Cyber security is something that organisations in all industries need to be mindful of. In healthcare, we’ve already seen the devastating impact cyber attacks can have.
For instance, the WannaCry ransomware attack on the NHS in May 2017 is estimated to have cost the UK’s health service £92 million and resulted in 19,000 cancelled appointments.
But this attack was on the record-keeping systems of hospitals. An article for Verdict Medical Devices recently suggested that health organisations need to be vigilant of cyber criminals using medical devices as a way to access networks.
The publication noted that so far medical devices themselves haven’t been targeted, but that doesn’t mean the threat can be discounted.

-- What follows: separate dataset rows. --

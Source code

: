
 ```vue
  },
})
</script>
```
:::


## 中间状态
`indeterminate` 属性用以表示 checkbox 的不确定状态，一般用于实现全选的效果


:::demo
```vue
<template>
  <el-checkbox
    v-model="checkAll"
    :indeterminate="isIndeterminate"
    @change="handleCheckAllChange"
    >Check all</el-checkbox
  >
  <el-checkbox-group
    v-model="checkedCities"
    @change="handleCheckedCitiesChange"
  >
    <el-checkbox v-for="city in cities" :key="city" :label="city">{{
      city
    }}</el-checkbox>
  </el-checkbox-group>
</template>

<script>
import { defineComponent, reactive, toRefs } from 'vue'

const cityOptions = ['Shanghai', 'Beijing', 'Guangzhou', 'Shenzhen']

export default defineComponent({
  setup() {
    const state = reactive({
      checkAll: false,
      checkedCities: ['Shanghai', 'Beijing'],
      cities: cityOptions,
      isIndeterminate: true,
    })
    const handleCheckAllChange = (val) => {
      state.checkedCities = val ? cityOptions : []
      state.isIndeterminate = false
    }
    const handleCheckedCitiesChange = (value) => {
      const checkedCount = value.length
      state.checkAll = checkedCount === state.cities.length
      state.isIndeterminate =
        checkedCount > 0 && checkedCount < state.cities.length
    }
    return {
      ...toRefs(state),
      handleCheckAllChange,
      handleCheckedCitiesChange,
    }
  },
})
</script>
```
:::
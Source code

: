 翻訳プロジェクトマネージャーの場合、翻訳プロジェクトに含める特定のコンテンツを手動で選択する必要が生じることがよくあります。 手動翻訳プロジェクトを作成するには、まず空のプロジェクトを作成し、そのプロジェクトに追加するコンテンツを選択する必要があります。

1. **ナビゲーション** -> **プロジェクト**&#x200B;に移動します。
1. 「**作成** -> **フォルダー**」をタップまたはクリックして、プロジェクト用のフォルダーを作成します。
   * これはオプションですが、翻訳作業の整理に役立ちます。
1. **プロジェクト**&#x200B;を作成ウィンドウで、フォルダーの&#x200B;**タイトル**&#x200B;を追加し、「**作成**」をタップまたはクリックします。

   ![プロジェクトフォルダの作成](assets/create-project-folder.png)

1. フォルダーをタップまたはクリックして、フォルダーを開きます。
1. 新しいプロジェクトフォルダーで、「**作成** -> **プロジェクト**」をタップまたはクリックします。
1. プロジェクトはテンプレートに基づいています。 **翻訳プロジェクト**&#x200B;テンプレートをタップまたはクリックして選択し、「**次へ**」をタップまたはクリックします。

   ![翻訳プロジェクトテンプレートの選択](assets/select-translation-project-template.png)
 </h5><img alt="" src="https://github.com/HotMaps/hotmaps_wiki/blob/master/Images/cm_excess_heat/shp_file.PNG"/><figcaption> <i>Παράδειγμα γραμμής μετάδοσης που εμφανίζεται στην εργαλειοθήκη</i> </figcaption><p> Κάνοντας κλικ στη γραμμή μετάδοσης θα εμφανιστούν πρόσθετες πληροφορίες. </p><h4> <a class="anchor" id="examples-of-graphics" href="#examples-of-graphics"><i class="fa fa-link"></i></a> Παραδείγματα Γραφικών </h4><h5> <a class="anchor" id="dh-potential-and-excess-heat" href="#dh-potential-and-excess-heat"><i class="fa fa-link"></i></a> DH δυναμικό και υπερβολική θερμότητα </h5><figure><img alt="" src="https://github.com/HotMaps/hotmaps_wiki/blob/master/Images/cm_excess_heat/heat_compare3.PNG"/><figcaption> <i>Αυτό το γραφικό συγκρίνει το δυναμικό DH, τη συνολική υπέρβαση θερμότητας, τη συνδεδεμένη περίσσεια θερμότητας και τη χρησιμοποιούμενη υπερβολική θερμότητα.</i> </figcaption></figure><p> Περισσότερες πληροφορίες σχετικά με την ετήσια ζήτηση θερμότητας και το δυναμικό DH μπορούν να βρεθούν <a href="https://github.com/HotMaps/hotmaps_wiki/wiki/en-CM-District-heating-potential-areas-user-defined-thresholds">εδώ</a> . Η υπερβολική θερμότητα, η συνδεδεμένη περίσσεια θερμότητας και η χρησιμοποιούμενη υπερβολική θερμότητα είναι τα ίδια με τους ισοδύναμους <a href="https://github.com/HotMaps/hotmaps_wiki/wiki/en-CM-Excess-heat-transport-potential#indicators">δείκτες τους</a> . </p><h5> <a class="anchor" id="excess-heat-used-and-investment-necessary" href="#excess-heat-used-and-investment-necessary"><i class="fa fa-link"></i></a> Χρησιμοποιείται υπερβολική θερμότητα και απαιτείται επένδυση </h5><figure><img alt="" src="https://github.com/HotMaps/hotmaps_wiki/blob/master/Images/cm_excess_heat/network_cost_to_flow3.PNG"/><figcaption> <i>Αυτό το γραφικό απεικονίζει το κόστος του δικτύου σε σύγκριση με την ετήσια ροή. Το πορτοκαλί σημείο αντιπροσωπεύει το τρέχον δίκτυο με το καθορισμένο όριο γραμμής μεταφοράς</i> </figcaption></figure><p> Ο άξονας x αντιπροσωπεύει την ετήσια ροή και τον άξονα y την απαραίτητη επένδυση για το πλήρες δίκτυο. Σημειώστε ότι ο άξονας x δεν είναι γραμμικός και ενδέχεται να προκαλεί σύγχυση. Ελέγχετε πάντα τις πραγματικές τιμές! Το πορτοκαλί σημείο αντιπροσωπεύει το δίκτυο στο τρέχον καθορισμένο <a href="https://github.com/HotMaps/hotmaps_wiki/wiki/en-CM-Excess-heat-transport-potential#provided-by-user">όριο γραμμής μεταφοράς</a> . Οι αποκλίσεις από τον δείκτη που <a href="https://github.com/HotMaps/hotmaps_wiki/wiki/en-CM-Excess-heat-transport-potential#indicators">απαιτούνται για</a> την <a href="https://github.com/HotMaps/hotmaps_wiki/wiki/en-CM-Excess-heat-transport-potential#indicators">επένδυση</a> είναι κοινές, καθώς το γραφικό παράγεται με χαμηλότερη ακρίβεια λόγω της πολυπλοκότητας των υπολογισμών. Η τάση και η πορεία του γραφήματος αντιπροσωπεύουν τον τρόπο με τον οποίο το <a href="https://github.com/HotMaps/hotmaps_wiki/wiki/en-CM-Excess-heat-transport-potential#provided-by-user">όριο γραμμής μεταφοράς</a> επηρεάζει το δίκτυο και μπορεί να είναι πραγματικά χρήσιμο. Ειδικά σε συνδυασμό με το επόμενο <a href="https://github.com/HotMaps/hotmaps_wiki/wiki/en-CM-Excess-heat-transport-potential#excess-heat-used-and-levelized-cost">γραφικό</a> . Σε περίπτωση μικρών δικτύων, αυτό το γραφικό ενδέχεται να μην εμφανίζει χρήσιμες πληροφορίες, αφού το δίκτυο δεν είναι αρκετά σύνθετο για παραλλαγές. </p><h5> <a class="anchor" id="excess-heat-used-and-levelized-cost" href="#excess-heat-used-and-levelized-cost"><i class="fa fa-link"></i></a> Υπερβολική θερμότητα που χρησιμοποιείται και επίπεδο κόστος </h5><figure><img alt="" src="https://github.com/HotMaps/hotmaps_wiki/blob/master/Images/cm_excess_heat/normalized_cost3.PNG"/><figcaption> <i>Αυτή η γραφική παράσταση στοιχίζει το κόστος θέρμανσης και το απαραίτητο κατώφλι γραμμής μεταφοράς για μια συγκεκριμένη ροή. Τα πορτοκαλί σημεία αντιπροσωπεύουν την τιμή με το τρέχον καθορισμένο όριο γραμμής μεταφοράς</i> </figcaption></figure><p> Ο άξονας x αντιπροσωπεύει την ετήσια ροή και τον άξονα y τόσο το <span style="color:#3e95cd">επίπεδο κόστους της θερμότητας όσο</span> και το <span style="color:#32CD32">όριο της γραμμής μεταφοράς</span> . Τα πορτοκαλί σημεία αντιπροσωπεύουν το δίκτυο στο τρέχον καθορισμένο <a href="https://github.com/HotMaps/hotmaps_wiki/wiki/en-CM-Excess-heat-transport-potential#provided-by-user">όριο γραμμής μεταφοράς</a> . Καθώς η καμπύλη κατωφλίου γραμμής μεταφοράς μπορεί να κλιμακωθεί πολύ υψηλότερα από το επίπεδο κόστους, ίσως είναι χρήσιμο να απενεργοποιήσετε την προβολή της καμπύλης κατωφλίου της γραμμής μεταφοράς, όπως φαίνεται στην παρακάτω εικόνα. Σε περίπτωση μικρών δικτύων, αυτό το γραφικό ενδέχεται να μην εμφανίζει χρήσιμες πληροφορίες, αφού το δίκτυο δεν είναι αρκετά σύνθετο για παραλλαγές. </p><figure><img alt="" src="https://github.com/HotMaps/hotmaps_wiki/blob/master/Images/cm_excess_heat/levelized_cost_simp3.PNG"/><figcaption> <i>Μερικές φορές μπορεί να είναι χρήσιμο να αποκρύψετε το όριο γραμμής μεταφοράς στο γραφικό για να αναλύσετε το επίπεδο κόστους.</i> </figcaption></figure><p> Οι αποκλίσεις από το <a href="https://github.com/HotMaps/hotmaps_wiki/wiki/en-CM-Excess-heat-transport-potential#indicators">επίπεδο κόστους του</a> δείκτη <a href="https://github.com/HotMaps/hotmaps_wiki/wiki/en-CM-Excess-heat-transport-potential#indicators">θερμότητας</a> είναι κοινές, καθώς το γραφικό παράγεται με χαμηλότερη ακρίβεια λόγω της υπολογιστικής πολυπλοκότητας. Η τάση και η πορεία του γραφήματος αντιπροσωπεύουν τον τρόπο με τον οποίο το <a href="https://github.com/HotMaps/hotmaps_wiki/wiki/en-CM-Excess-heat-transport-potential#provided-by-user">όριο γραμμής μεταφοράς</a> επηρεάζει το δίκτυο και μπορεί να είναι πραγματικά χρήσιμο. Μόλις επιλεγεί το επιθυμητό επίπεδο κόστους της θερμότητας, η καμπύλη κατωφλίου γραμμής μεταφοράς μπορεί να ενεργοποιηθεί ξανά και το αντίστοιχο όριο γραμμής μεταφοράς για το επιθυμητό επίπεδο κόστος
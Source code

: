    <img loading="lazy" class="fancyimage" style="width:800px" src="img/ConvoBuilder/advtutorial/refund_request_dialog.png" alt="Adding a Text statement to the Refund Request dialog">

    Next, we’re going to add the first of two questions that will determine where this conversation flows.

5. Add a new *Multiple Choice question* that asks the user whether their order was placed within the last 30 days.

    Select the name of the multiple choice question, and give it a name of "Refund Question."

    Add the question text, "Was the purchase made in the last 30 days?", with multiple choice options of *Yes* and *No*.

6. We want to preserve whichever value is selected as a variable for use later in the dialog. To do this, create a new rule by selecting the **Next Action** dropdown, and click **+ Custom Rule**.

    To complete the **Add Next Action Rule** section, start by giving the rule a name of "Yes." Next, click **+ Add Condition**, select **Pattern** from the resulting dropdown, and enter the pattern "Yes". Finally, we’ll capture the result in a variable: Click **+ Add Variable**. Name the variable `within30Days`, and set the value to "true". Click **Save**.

David Brown, GlobalData medical device analyst, explained that there have been a number of instances where medical equipment has been found to be vulnerable to a cyber attack. Should hackers exploit these weaknesses, they could cause serious harm to patients.
Mr Brown shared an example related to CT scanners uncovered by Israeli researchers at Ben-Gurion University.
“They demonstrated that CT scanners with outdated software were vulnerable to attack and would allow the adjustments of applied radiation to harmful levels,” he stated.
The risk of cyber attacks is just another reason to ensure that you regularly engage with medical calibration services to ensure all your equipment is operating correctly and that any vulnerabilities are fixed.
In the US, the FDA has released a cyber security ‘playbook’ for healthcare providers designed to help them take a proactive approach to cyber security and placing it at the heart of healthcare organisations and their operations.